AI Coding Tools and Project Management: How long do tickets take now? By Ed Lyons
When AI coding tools were new, their assistance could be described as a very powerful auto-completion tool. A developer’s productivity would get a boost, but it might not have been obvious to a project manager who on the team was or was not using it. But with the current state of these tools, that may no longer be the case.
On some projects, the situation is better understood as the following: a few senior developers have silently joined the project, and will be assisting the ones you already have. So what was once a ticket that would take three days to complete, might now take only one or two. But even if the effect of coding AI tools was just saving every developer one hour a day, this is a difference that project managers need to look for, even on projects where AI is not allowed for the codebase.

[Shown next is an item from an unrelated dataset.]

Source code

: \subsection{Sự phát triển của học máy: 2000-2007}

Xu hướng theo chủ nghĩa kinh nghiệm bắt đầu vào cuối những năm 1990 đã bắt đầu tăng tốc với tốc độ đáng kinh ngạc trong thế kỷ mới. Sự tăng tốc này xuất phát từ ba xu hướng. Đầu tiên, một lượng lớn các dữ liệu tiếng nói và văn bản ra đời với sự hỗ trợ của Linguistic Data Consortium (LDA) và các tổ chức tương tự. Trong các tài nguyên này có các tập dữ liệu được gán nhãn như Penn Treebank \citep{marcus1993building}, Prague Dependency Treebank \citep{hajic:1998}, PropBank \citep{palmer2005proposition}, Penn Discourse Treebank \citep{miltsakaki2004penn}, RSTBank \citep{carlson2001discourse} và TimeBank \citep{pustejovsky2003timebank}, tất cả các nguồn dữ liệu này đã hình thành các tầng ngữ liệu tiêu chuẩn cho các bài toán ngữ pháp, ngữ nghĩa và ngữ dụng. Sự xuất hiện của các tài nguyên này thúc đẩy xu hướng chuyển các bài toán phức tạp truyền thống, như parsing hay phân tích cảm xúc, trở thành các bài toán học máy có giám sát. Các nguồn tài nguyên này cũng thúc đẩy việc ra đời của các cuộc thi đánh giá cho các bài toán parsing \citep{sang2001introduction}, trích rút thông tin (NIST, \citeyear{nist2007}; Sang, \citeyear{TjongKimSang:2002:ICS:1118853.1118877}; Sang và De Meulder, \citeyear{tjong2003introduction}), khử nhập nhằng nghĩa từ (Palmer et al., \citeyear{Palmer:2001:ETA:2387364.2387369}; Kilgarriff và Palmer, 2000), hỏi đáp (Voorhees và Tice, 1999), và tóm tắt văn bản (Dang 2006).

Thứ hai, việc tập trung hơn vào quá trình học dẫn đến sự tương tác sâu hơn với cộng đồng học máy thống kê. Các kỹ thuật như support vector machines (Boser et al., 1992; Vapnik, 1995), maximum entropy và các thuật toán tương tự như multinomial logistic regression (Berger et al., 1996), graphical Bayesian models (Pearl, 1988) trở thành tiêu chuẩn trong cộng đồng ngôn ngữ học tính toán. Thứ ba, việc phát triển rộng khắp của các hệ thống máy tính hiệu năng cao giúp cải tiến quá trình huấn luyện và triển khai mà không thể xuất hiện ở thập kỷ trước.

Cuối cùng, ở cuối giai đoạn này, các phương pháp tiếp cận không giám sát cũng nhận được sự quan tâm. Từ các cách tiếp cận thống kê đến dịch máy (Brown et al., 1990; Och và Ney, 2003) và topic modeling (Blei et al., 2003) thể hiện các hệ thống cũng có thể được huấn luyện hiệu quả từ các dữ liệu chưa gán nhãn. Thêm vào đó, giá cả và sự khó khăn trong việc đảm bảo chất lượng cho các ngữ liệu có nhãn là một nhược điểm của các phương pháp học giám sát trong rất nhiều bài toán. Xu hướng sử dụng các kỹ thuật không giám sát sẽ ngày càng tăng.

That’s right – even if AI is not allowed on your project, perhaps due to concerns about proprietary information leaks or cost, it could still be used safely and project managers must account for it. Developers who are not allowed to use AI can still access generated code in generic searches on the web, and they can also create separate prototyping projects on their machines with plain vanilla labels and no proprietary information to get the key logic correct that can then be pasted back into the proprietary code. This “clean room” iterative approach can save hours of work, and your developers might be doing this quietly already.
Regardless of how AI coding tools are used, it is now appropriate and perhaps even essential for managers and developers to discuss them in task estimation and status updates. When considering a task, a project manager might ask the team, “How much of this could be generated?” One developer might say, “Well, maybe I could get half of this generated, but there would be a lot of other customization.” Another developer in that refinement meeting might disagree and say, “I recently used a particular tool and prompt to get something similar almost entirely generated.”
Teams need to get a feel for how useful these tools are for their particular project. With large legacy codebases, the productivity improvements may be smaller than in a new application. AI coding tools also understand some technologies far better than others. Project managers should also seek to understand what features can be generated easily, and which cannot. Common features that are seen in many applications are good candidates. Changes to business logic or legacy components might not be.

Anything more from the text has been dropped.